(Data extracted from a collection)

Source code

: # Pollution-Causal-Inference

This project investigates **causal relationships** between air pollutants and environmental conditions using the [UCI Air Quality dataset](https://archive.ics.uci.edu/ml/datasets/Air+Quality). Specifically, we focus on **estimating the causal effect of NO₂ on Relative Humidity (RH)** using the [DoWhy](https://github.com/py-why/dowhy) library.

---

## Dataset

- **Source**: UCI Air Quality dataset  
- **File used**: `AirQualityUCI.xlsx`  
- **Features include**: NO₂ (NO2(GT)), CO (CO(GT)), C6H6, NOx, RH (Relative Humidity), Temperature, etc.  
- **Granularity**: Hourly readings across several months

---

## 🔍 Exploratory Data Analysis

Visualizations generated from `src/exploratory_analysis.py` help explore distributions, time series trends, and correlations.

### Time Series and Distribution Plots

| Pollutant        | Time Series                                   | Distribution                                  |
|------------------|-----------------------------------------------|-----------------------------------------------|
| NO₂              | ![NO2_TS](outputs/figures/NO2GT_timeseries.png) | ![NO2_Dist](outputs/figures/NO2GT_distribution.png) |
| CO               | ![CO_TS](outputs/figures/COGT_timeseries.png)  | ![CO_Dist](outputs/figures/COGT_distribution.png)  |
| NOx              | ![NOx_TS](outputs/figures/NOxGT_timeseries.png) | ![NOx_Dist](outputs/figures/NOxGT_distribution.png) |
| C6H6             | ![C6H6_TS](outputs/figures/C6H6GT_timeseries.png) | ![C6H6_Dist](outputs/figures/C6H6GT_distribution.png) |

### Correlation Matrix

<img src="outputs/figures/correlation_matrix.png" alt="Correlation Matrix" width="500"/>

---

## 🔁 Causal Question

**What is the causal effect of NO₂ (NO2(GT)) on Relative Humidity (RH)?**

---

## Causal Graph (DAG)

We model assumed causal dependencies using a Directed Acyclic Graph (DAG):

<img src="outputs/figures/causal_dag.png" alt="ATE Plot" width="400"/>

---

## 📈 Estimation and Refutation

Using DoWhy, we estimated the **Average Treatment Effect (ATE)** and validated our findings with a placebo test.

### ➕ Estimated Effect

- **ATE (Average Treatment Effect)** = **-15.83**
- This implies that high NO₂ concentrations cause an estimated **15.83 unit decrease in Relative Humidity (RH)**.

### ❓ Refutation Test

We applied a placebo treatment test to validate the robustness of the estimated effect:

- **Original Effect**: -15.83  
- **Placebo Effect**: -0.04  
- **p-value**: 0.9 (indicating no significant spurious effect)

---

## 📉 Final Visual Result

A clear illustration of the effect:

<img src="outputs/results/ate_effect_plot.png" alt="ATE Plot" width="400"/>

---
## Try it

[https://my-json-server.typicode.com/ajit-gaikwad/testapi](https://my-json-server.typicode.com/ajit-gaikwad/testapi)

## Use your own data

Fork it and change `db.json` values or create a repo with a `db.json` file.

Task goal: How many lines of the data above include the word "json"? Only that number should be returned.

Exercise answer: 2